Question

In plants, growth rate is expressed in Arithmetic and Geometric growth equations. Which equation is correct?

• A. \(L_0 = W_1 e^{rt}\)
• B. \(W_1 = W_0 e^{rt}\)
• C. \(W_0 = W_1 e^{rt}\)
• D. \(W_0 = L_0 + e^{rt}\)

Hint:

Geometric growth is commonly observed in populations with unlimited resources, where each individual reproduces at a constant rate.

Answer 1

The Correct Option is B

In the study of plant growth, two common types of growth models are used to describe how plants grow over time: arithmetic growth and geometric (exponential) growth. 
Arithmetic Growth:
In arithmetic growth, the growth rate remains constant, and the increase in size is by a fixed amount over equal time periods. The general equation for arithmetic growth is:

\[ W_1 = W_0 + (rt) \]

where:
\( W_1 \) is the weight or size of the plant at time \( t \),
\( W_0 \) is the initial weight or size of the plant,
\( r \) is the constant rate of growth,
\( t \) is the time.
Geometric Growth:
In geometric or exponential growth, the growth rate is proportional to the current size of the plant, leading to rapid increases as time progresses.

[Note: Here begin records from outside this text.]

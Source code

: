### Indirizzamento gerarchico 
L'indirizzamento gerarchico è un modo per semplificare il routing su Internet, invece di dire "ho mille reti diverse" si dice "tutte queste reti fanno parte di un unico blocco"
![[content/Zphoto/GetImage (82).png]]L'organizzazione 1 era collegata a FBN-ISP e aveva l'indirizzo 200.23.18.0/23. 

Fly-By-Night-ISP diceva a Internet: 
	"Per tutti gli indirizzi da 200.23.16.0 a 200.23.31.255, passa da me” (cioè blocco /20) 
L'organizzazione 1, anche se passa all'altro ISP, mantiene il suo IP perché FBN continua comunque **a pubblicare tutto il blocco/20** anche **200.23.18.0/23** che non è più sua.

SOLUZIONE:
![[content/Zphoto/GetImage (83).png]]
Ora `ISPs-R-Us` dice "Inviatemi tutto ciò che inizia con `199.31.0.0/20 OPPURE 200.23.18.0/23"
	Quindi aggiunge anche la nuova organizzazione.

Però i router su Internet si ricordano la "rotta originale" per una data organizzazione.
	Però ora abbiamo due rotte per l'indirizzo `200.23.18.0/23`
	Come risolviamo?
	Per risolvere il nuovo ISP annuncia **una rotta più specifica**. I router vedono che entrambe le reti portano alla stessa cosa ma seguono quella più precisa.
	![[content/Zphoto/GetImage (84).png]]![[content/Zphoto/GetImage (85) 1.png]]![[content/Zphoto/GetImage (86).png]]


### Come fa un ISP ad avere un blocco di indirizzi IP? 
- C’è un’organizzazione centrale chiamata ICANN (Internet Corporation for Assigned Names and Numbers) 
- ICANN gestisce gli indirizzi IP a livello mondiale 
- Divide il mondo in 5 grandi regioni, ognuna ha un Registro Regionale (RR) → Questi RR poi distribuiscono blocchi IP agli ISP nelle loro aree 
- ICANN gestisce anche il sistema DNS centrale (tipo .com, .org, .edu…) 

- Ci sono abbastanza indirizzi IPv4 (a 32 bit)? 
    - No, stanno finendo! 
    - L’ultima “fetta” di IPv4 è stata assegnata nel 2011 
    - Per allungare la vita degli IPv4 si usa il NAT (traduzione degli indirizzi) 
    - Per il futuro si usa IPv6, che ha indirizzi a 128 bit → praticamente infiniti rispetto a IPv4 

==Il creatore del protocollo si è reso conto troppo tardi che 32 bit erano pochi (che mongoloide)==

The general equation for geometric growth is:

\[ W_1 = W_0 e^{rt} \]

where:
\( W_1 \) is the weight or size of the plant at time \( t \),
\( W_0 \) is the initial weight or size of the plant,
\( r \) is the rate of growth,
\( t \) is the time,
\( e \) is the base of the natural logarithm (approximately 2.718).
In this equation, the growth is not linear but increases exponentially. As the plant grows, its growth rate increases due to the larger size, resulting in more rapid growth.
Explanation of the Answer:
Among the options provided, the equation that best represents the geometric growth of a plant is:
 

\[ W_1 = W_0 e^{rt} \]

This equation matches the second option. The other options either suggest relationships that are incorrect in the context of geometric growth or describe arithmetic growth instead.
Thus, the correct equation for plant growth in the context of geometric growth is Option (2).